Le Petit Journal vient de recevoir deux courriers du responsable local de la communauté gitane de Perpignan et du responsable national. Le correspondant local reconnaît lui-même que des responsables gitans l’ont appelé pour lui dire que pour eux cette une était « un crime » car ils pensent que les Perpignanais auront lu le titre sans lire le dossier et les articles. Il y aurait donc distorsion entre le but et les moyens utilisés. La provocation se serait retournée contre ses auteurs.

« Le but n’était évidemment pas de stigmatiser une population » indique-t-on à Montauban où l’on assure qu’une rencontre est d’ailleurs prévue rapidement entre la communauté gitane et le correspondant local.

Un « petit » journal…

Le Petit Journal édite une douzaine d’éditions hebdomadaires principalement en Midi-Pyrénées, mais aussi dans l’Hérault, les Pyrénées-Orientales et l’Aude. « Nous ne recevons aucune aide de l’Etat, s’exclame Alain Paga, nous faisons tout cela de bric et de broc ! »

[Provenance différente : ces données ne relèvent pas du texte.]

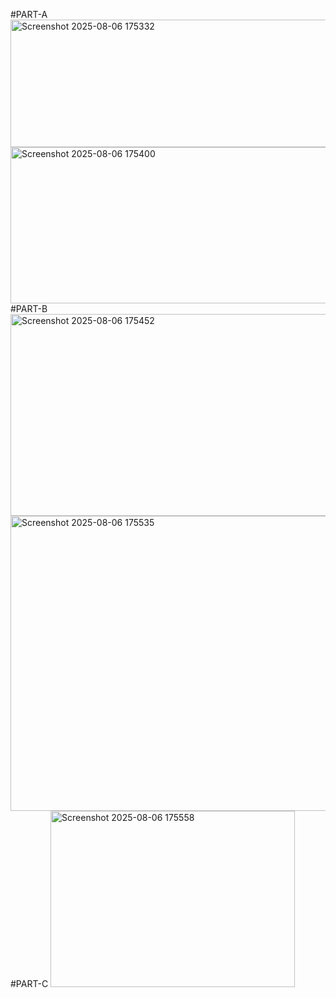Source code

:   #PART-A
<img width="1281" height="204" alt="Screenshot 2025-08-06 175332" src="https://github.com/user-attachments/assets/832a6200-21c8-4864-9a30-aa38bf0c12c4" />
<img width="1316" height="250" alt="Screenshot 2025-08-06 175400" src="https://github.com/user-attachments/assets/fde8e82a-f8ed-41cc-b5f3-ef251bbd94d4" />
  #PART-B
<img width="689" height="323" alt="Screenshot 2025-08-06 175452" src="https://github.com/user-attachments/assets/7bdcd2ff-3c5f-430c-a2e4-03890fa248dd" />
<img width="1103" height="472" alt="Screenshot 2025-08-06 175535" src="https://github.com/user-attachments/assets/41f084a6-50b9-484b-8cf2-08ff775a34b4" />
  #PART-C
<img width="391" height="282" alt="Screenshot 2025-08-06 175558" src="https://github.com/user-attachments/assets/9d513df7-a4ca-468c-999d-a41bb44ee845" />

Par ailleurs, Alain Paga a récemment été mis en examen pour « recel de fonds publics détournés par personne dépositaire de l’autorité publique ou investie d’une mission de service public » soupçonné d’avoir publié des articles payés par la ville de Montauban au profit de la maire LR Brigitte Barèges, elle aussi mise en examen, durant la campagne des élections municipales de mars 2014.

FV

MISE A JOUR DU 20 AOUT : 
Le président d’une association gitane a porté plainte pour « discrimination » jeudi. « Je sors du commissariat où j’ai déposé plainte contre le journal pour discrimination »,
a déclaré Joseph Saadna, président du Comité d’animation de la Place du Puig, dans le quartier Saint-Jacques à Perpignan. « Il est dit que les Gitans ne servent à rien, qu’ils ne veulent pas s’intégrer, travailler, mais il ne faut pas oublier qu’on est français, on n’a pas à s’intégrer, c’est notre pays », a-t-il dénoncé.
Le titre, « inadmissible« , et l’article ont « énormément choqué » Jean-David Rey, président de l’association Gitans de France. « On est français, comme vous, comme n’importe qui », a-t-il ajouté. (avec AFP).